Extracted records
——

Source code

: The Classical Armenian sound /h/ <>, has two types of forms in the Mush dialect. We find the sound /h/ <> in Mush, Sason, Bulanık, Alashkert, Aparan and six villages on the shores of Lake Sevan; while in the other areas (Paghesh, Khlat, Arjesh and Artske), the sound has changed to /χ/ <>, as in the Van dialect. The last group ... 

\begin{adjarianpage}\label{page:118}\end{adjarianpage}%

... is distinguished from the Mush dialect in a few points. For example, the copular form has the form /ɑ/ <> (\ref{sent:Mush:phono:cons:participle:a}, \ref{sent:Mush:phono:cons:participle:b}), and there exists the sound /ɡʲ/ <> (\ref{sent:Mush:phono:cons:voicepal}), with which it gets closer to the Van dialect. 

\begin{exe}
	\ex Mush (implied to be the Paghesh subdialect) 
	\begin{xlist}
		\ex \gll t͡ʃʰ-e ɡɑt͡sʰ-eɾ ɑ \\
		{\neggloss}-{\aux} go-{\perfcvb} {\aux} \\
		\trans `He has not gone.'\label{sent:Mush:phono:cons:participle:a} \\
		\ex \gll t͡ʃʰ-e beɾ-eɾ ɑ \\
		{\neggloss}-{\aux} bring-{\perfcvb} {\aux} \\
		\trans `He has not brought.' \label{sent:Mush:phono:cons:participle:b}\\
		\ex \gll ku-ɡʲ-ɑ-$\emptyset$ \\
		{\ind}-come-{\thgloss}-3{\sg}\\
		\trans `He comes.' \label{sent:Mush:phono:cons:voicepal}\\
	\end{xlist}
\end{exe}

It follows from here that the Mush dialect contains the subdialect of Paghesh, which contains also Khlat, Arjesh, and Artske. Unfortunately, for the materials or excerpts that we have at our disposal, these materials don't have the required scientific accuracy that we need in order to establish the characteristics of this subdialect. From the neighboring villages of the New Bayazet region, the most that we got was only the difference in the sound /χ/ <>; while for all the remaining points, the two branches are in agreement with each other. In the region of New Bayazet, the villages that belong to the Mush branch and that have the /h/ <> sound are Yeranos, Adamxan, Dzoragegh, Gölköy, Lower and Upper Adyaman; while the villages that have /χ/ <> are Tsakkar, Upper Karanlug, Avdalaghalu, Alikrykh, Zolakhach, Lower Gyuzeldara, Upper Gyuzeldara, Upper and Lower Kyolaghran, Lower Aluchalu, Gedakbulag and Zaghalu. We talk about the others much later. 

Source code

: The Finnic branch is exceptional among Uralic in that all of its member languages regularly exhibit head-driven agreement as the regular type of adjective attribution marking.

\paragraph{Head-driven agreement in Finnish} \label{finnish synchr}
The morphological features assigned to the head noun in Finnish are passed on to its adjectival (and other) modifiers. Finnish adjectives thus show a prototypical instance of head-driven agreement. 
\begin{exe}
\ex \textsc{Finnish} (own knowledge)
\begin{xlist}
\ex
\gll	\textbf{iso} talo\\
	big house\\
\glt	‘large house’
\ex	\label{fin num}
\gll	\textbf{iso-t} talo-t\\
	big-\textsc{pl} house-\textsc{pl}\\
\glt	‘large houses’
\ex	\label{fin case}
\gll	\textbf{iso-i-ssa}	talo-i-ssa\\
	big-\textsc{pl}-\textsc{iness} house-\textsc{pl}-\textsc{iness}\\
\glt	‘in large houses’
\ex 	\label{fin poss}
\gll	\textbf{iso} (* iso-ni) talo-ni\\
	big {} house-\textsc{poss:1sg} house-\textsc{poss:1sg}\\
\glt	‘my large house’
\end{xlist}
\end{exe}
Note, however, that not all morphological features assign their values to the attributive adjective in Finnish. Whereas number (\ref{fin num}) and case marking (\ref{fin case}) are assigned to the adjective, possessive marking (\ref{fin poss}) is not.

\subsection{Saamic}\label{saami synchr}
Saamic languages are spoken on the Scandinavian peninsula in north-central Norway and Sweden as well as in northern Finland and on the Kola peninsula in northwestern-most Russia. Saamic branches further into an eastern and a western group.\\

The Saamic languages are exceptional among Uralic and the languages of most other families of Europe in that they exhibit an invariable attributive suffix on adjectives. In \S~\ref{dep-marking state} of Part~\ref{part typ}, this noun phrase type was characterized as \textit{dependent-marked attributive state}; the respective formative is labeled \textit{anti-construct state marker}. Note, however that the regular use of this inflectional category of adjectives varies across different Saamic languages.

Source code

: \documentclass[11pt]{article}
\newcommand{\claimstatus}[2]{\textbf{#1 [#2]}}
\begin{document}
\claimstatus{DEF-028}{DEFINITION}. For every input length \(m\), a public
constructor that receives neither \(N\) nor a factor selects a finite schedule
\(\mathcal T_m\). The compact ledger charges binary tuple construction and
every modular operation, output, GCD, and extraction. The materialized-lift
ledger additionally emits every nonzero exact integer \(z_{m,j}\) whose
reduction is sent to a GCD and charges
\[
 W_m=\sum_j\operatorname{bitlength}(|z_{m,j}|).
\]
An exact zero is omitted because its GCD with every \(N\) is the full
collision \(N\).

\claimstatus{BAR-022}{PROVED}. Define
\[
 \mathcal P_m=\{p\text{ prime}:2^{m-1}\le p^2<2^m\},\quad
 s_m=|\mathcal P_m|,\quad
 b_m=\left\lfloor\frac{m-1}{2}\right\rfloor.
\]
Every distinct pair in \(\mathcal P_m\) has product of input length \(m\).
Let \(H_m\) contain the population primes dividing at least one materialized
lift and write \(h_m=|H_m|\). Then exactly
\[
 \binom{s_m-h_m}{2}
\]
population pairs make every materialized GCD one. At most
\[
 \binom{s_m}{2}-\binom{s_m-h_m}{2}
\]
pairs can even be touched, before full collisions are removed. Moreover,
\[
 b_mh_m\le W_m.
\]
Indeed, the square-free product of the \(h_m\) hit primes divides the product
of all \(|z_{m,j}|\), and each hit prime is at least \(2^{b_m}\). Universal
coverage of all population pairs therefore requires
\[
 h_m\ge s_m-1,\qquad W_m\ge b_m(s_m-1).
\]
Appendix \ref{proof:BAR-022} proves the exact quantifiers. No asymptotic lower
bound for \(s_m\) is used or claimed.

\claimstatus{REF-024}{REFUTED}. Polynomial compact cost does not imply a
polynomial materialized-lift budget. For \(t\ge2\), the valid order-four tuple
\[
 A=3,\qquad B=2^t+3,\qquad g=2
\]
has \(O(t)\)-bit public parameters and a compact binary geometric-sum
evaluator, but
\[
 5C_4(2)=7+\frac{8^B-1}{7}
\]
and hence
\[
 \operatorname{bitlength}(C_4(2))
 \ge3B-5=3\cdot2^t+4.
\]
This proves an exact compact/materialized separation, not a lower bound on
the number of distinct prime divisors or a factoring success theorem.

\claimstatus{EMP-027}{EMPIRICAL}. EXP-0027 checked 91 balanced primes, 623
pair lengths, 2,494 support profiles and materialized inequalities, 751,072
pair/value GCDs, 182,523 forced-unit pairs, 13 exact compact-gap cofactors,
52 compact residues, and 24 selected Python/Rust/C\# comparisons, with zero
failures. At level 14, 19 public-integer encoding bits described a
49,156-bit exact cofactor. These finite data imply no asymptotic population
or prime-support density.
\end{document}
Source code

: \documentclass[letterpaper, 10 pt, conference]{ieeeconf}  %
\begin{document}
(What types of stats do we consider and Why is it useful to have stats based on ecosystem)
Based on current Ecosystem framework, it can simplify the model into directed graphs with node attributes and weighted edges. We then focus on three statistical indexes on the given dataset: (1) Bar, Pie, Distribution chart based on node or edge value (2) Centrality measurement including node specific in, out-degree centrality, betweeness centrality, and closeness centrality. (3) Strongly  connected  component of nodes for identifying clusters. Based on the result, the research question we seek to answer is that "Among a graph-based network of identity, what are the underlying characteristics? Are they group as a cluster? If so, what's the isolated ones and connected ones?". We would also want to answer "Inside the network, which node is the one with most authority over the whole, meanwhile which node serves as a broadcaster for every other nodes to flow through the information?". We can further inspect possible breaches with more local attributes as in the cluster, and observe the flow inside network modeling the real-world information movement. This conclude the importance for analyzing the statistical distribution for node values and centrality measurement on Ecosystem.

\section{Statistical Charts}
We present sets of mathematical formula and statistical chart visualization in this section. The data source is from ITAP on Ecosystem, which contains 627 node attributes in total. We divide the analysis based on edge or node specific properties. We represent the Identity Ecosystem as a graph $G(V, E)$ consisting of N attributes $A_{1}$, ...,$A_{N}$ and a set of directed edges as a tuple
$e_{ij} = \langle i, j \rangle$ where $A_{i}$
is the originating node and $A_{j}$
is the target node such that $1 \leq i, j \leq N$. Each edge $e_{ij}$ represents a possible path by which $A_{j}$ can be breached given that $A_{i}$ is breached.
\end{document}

——

▶ [TASK STATEMENT] Which of the lines above contain "population"? Return them all.

▶ [EXERCISE OUTPUT]
Let \(H_m\) contain the population primes dividing at least one materialized
population pairs make every materialized GCD one. At most
coverage of all population pairs therefore requires
49,156-bit exact cofactor. These finite data imply no asymptotic population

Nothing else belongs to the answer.